From   Mustafa Hirji <mustafa.hirji@mail.utoronto.ca>
To   "statalist@hsphsun2.harvard.edu" <statalist@hsphsun2.harvard.edu>
Subject   st: Pseudorandom Number from Supplied Table of Probabilities (Equivalent of SAS Rand("Table") Function)
Date   Mon, 6 Aug 2012 12:51:19 +0000

Greetings,

I would like to select one number from a a pre-defined set, where the probability of selecting each number is known. The analogous case if my set had only two numbers would be a Bernoulli event which would be the equivalent of using

rbinomial(1, p)  

where p is the probability of one of the events (and, obviously, (1-p) being the probability of the other).

I am writing code where my set will be larger than just two items, however.

SAS has a function 

rand("table", p1, p2, …, pn)

that does this as is explained on this page (click "Tabled Distribution" from the contents list):

http://support.sas.com/documentation/cdl/en/lrdict/64316/HTML/default/viewer.htm#a001466748.htm 

1.  Is there anything similar in Stata. I cannot find anything.

2.  If not, how do you recommend I implement this? I have to thoughts:

(a)	manufacture a dataset with 100,000 observations (or any large number), populate a single variable from my set in proportions corresponding to the probability, shuffle it, and then randomly sample one observation. There's a slight loss of precision here, and it's inelegant in that I'd need to save my current dataset to create this one, and I have a few hundred cases where I need to run this. 

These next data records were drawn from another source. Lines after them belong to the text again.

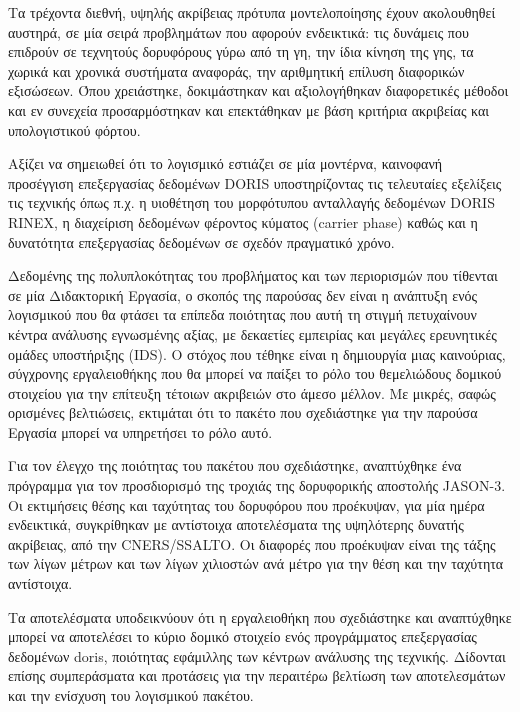 Τα τρέχοντα διεθνή, υψηλής ακρίβειας πρότυπα μοντελοποίησης έχουν ακολουθηθεί αυστηρά, σε μία σειρά
προβλημάτων που αφορούν ενδεικτικά: τις δυνάμεις που επιδρούν σε τεχνητούς δορυφόρους γύρω από τη γη,
την ίδια κίνηση της γης, τα χωρικά και χρονικά συστήματα αναφοράς, την αριθμητική επίλυση
διαφορικών εξισώσεων. Όπου χρειάστηκε, δοκιμάστηκαν και αξιολογήθηκαν διαφορετικές μέθοδοι και
εν συνεχεία προσαρμόστηκαν και επεκτάθηκαν με βάση κριτήρια ακριβείας και υπολογιστικού φόρτου.

Αξίζει να σημειωθεί ότι το λογισμικό εστιάζει σε μία μοντέρνα, καινοφανή προσέγγιση επεξεργασίας 
δεδομένων \textlatin{DORIS} υποστηρίζοντας τις τελευταίες εξελίξεις τις τεχνικής όπως π.χ. η υιοθέτηση του 
μορφότυπου ανταλλαγής δεδομένων \textlatin{DORIS RINEX}, η διαχείριση δεδομένων φέροντος κύματος 
(\textlatin{carrier phase}) καθώς και η δυνατότητα επεξεργασίας δεδομένων σε σχεδόν πραγματικό χρόνο.

Δεδομένης της πολυπλοκότητας του προβλήματος και των περιορισμών που τίθενται σε μία Διδακτορική Εργασία,
ο σκοπός της παρούσας δεν είναι η ανάπτυξη ενός λογισμικού που θα φτάσει τα επίπεδα ποιότητας
που αυτή τη στιγμή πετυχαίνουν κέντρα ανάλυσης εγνωσμένης αξίας, με δεκαετίες εμπειρίας και
μεγάλες ερευνητικές ομάδες υποστήριξης (\textlatin{IDS}). Ο στόχος που τέθηκε είναι η δημιουργία μιας
καινούριας, σύγχρονης εργαλειοθήκης που θα μπορεί να παίξει το ρόλο του θεμελιώδους δομικού στοιχείου για
την επίτευξη τέτοιων ακριβειών στο άμεσο μέλλον. Με μικρές, σαφώς ορισμένες βελτιώσεις, εκτιμάται ότι
το πακέτο που σχεδιάστηκε για την παρούσα Εργασία μπορεί να υπηρετήσει το ρόλο αυτό.

Για τον έλεγχο της ποιότητας του πακέτου που σχεδιάστηκε, αναπτύχθηκε ένα πρόγραμμα για τον προσδιορισμό
της τροχιάς της δορυφορικής αποστολής \textlatin{JASON}-3. Οι εκτιμήσεις θέσης και ταχύτητας του δορυφόρου
που προέκυψαν, για μία ημέρα ενδεικτικά, συγκρίθηκαν με αντίστοιχα αποτελέσματα της υψηλότερης
δυνατής ακρίβειας, από την \textlatin{CNERS/SSALTO}. Οι διαφορές που προέκυψαν είναι της τάξης των λίγων μέτρων
και των λίγων χιλιοστών ανά μέτρο για την θέση και την ταχύτητα αντίστοιχα.

Τα αποτελέσματα υποδεικνύουν ότι η εργαλειοθήκη που σχεδιάστηκε και αναπτύχθηκε μπορεί να
αποτελέσει το κύριο δομικό στοιχείο ενός προγράμματος επεξεργασίας δεδομένων \textlatin{doris},
ποιότητας εφάμιλλης των κέντρων ανάλυσης της τεχνικής. Δίδονται επίσης συμπεράσματα και
προτάσεις για την περαιτέρω βελτίωση των αποτελεσμάτων και την ενίσχυση του λογισμικού πακέτου.
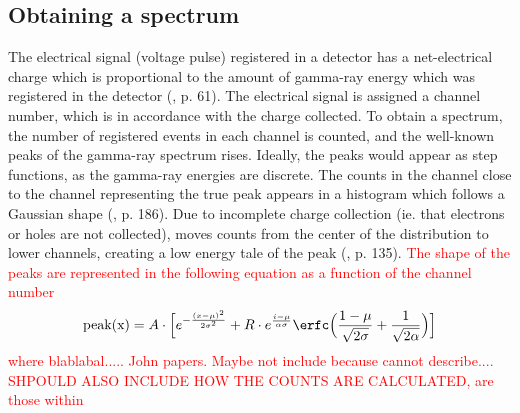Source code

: \subsection{Obtaining a spectrum}

\noindent 
The electrical signal (voltage pulse) registered in a detector has a net-electrical charge which is proportional to the amount of gamma-ray energy which was registered in the detector (\cite{Gilmore2008}, p. 61). The electrical signal is assigned a channel number, which is in accordance with the charge collected. To obtain a spectrum, the number of registered events in each channel is counted, and the well-known peaks of the gamma-ray spectrum rises. Ideally, the peaks would appear as step functions, as the gamma-ray energies are discrete. The counts in the channel close to the channel representing the true peak appears in a histogram which follows a Gaussian shape  (\cite{Gilmore2008}, p. 186). Due to incomplete charge collection (ie. that electrons or holes are not collected), moves counts from the center of the distribution to lower channels, creating a low energy tale of the peak (\cite{Gilmore2008}, p. 135). \textcolor{red}{The shape of the peaks are represented in the following equation as a function of the channel number
\begin{equation}
    \text{peak(x)}= A\cdot \Big[e^{-\frac{(x-\mu)^2}{2\sigma^2}}+ R\cdot e^{\frac{i-\mu}{\alpha \sigma}}\erfc\Big(\frac{1-\mu}{\sqrt{2\sigma}} + \frac{1}{{\sqrt{2\alpha}}} \Big) \Big]
\end{equation} where blablabal..... John papers. Maybe not include because cannot describe.... SHPOULD ALSO INCLUDE HOW THE COUNTS ARE CALCULATED, are those within}  \\

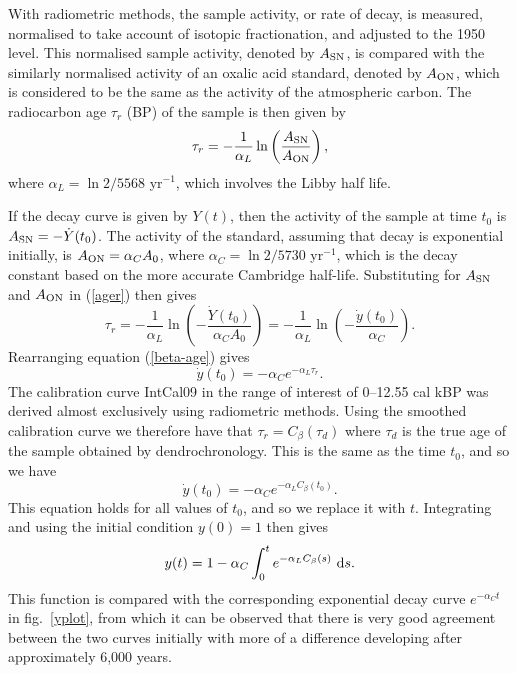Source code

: \documentclass[12pt]{article}
\newcommand{\Ref}[1]{(\ref{#1})}
\newcommand{\INTCAL}{{\sc IntCal}}
\newcommand{\upd}{{\rm d}}
\begin{document}
With radiometric methods, the sample activity, or rate of decay, is
measured, normalised to take account of isotopic fractionation, and
adjusted to the 1950 level.
This normalised sample activity, denoted by $A_{\rm SN}$, is compared 
with the similarly normalised activity of an oxalic acid standard,
denoted by $A_{\rm ON}$, which is considered to be the same as the activity 
of the atmospheric carbon. The radiocarbon age
$\tau_r$ (BP) of the sample is then given by \cite{stuiver77}
\begin{equation}\label{ager}
\tau_r=-\frac{1}{\alpha_L}\ln\left(\frac{A_{\rm SN}}{A_{\rm ON}}\right),
\end{equation}
where $\alpha_L=\ln 2/5568$ yr$^{-1}$, which involves the Libby half life.

If the decay curve is given by $Y(t)$, then the activity of the sample at
time $t_0$ is $A_{\rm SN}=-\dot Y(t_0)$.
The activity of the standard, assuming that decay is exponential initially,
is $A_{\rm ON}=\alpha_C A_0$,
where $\alpha_C=\ln 2/5730$ yr$^{-1}$, which is the decay constant based on
the more accurate Cambridge half-life. Substituting for $A_{\rm SN}$ and 
$A_{\rm ON}$ in \Ref{ager} then gives
\begin{equation}\label{beta-age}
\tau_r=-\frac{1}{\alpha_L}\ln\left(-\frac{\dot Y(t_0)}{\alpha_C A_0}\right)
=-\frac{1}{\alpha_L}\ln\left(-\frac{\dot y(t_0)}{\alpha_C}\right).
\end{equation}
Rearranging equation \Ref{beta-age} gives
$$\dot y(t_0)=-\alpha_C e^{-\alpha_L\tau_r}.$$
The calibration curve \INTCAL09 in the range of interest of 
0--12.55 cal kBP was derived almost exclusively using radiometric
methods. Using the smoothed calibration curve
we therefore have that $\tau_r=C_\beta(\tau_d)$ where
$\tau_d$ is the true age of the sample obtained by dendrochronology. This
is the same as the time $t_0$, and so we have
$$\dot y(t_0)=-\alpha_C e^{-\alpha_L C_\beta(t_0)}.$$
This equation holds for all values of $t_0$, and so we replace it
with $t$. Integrating and using the initial condition $y(0)=1$ then gives
\begin{equation}\label{yt}
y(t)=1-\alpha_C \int_0^t e^{-\alpha_L C_\beta(s)}~\upd s.
\end{equation}
This function is compared with the corresponding exponential decay curve
$e^{-\alpha_C t}$ in fig.~\ref{yplot}, 
from which it can be observed that there is very good agreement between the
two curves initially with more of a difference developing after
approximately 6,000 years.
\end{document}
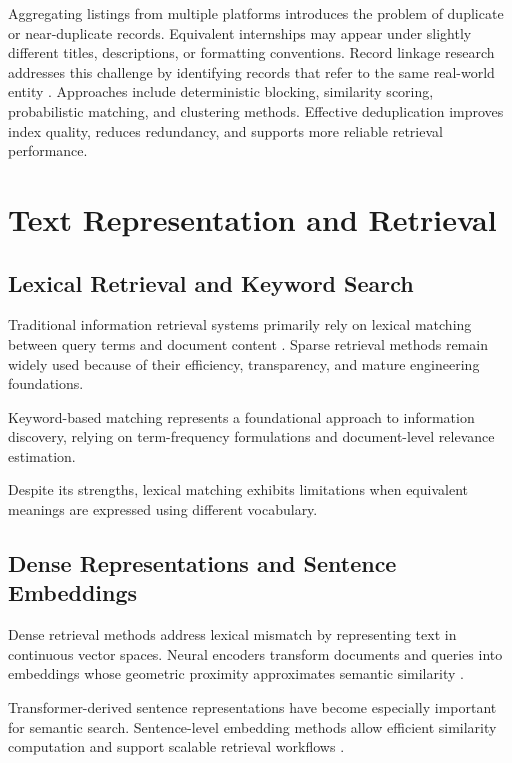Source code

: Aggregating listings from multiple platforms introduces the problem of duplicate or near-duplicate
records. Equivalent internships may appear under slightly different titles, descriptions, or formatting conventions.
Record linkage research addresses this challenge by identifying records that refer to the same
real-world entity \cite{christen2012data, elmagarmid2007duplicate}. Approaches include deterministic blocking, similarity scoring, probabilistic
matching, and clustering methods.
Effective deduplication improves index quality, reduces redundancy, and supports more reliable retrieval performance.

\section{Text Representation and Retrieval}

\subsection{Lexical Retrieval and Keyword Search}

Traditional information retrieval systems primarily rely on lexical matching between query terms and document content \cite{manning2008introduction, robertson2009probabilistic, zobel2006inverted}. Sparse retrieval methods remain widely used because of their efficiency, transparency, and mature engineering foundations.

Keyword-based matching represents a foundational approach to information discovery, relying on term-frequency formulations and document-level relevance estimation.

Despite its strengths, lexical matching exhibits limitations when equivalent meanings are expressed using different vocabulary.

\subsection{Dense Representations and Sentence Embeddings}

Dense retrieval methods address lexical mismatch by representing text in continuous vector spaces. Neural encoders transform documents and queries into embeddings whose geometric proximity approximates semantic similarity \cite{karpukhin2020dense, luan2021sparse}.

Transformer-derived sentence representations have become especially important for semantic search. Sentence-level embedding methods allow efficient similarity computation and support scalable retrieval workflows \cite{reimers2019sentence}.

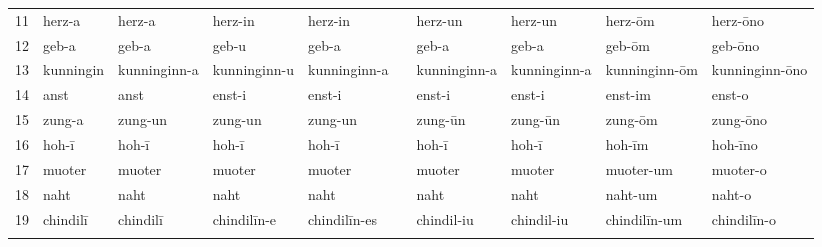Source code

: \begin{table}[H]
{\begin{tabular}{rlllllllll}
		11 & herz-a & herz-a & herz-in & herz-in &                       & herz-un & herz-un & herz-\=om & herz-\=ono\\
		12 & geb-a  & geb-a & geb-u & geb-a &                            & geb-a & geb-a & geb-\=om & geb-\=ono\\
		13 & kunningin  & kunninginn-a & kunninginn-u & kunninginn-a &   & kunninginn-a & kunninginn-a & kunninginn-\=om & kunninginn-\=ono\\
		14 & anst       & anst & enst-i & enst-i &                       & enst-i & enst-i & enst-im & enst-o\\
		15 & zung-a     & zung-un & zung-un & zung-un &                  & zung-\=un & zung-\=un & zung-\=om & zung-\=ono\\
		16 & hoh-\=i    & hoh-\=i & hoh-\=i & hoh-\=i &                  & hoh-\=i & hoh-\=i & hoh-\=im & hoh-\=ino\\
		17 & muoter     & muoter & muoter & muoter &                     & muoter & muoter & muoter-um & muoter-o\\
		18 & naht       & naht & naht & naht &                           & naht & naht & naht-um & naht-o\\
		19 & chindil\=i & chindil\=i & chindil\=in-e & chindil\=in-es &  &  chindil-iu & chindil-iu & chindil\=in-um & chindil\=in-o\\
\lspbottomrule
	\end{tabular}}
\end{table}


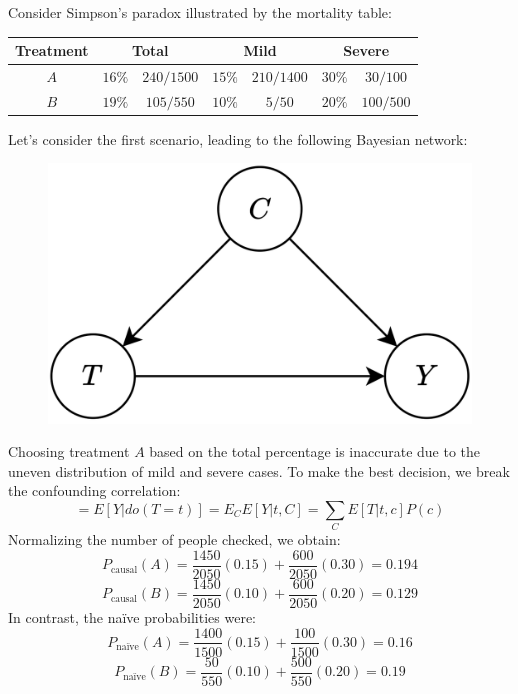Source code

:\begin{example}
    Consider Simpson's paradox illustrated by the mortality table:
    \begin{table}[H]
        \centering
        \begin{tabular}{|c|cc|cccc|}
        \hline
        \textbf{Treatment} & \multicolumn{2}{c|}{\textbf{Total}} & \multicolumn{2}{c}{\textbf{Mild}} & \multicolumn{2}{c|}{\textbf{Severe}} \\ \hline
        $A$                & $16\%$         & $240/1500$         & $15\%$        & $210/1400$        & $30\%$          & $30/100$           \\
        $B$                & $19\%$         & $105/550$          & $10\%$        & $5/50$            & $20\%$          & $100/500$          \\ \hline
        \end{tabular}
    \end{table}
    Let's consider the first scenario, leading to the following Bayesian network:
    \begin{figure}[H]
        \centering
        \includegraphics[width=0.25\linewidth]{images/cau.png}
    \end{figure}
    Choosing treatment $A$ based on the total percentage is inaccurate due to the uneven distribution of mild and severe cases. 
    To make the best decision, we break the confounding correlation:
    \[=E\left[Y|do(T=t)\right]=E_CE\left[Y|t,C\right]=\sum_C E\left[ T|t,c \right]P(c)\]
    Normalizing the number of people checked, we obtain:
    \[P_{\text{causal}}(A)=\dfrac{1450}{2050}(0.15)+\dfrac{600}{2050}(0.30)=0.194\]
    \[P_{\text{causal}}(B)=\dfrac{1450}{2050}(0.10)+\dfrac{600}{2050}(0.20)=0.129\]
    In contrast, the naïve probabilities were:
    \[P_{\text{naïve}}(A)=\dfrac{1400}{1500}(0.15)+\dfrac{100}{1500}(0.30)=0.16\]
    \[P_{\text{naïve}}(B)=\dfrac{50}{550}(0.10)+\dfrac{500}{550}(0.20)=0.19\]
\end{example}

(b)	I could loop through each element in my set, and execute the Bernoulli probability 

rbinomial(1, p)

for each element until I get a non-zero result. p would be the probability corresponding to that element in the set divided by the cumulative probability of all remaining elements, inclusive, so as not to bias my result based on ordering. If nothing returned non-zero, I'd select the final element of my self. I'm not entirely sure that this approach is statistically correct, however. 

Any advice you can provide would be much appreciated!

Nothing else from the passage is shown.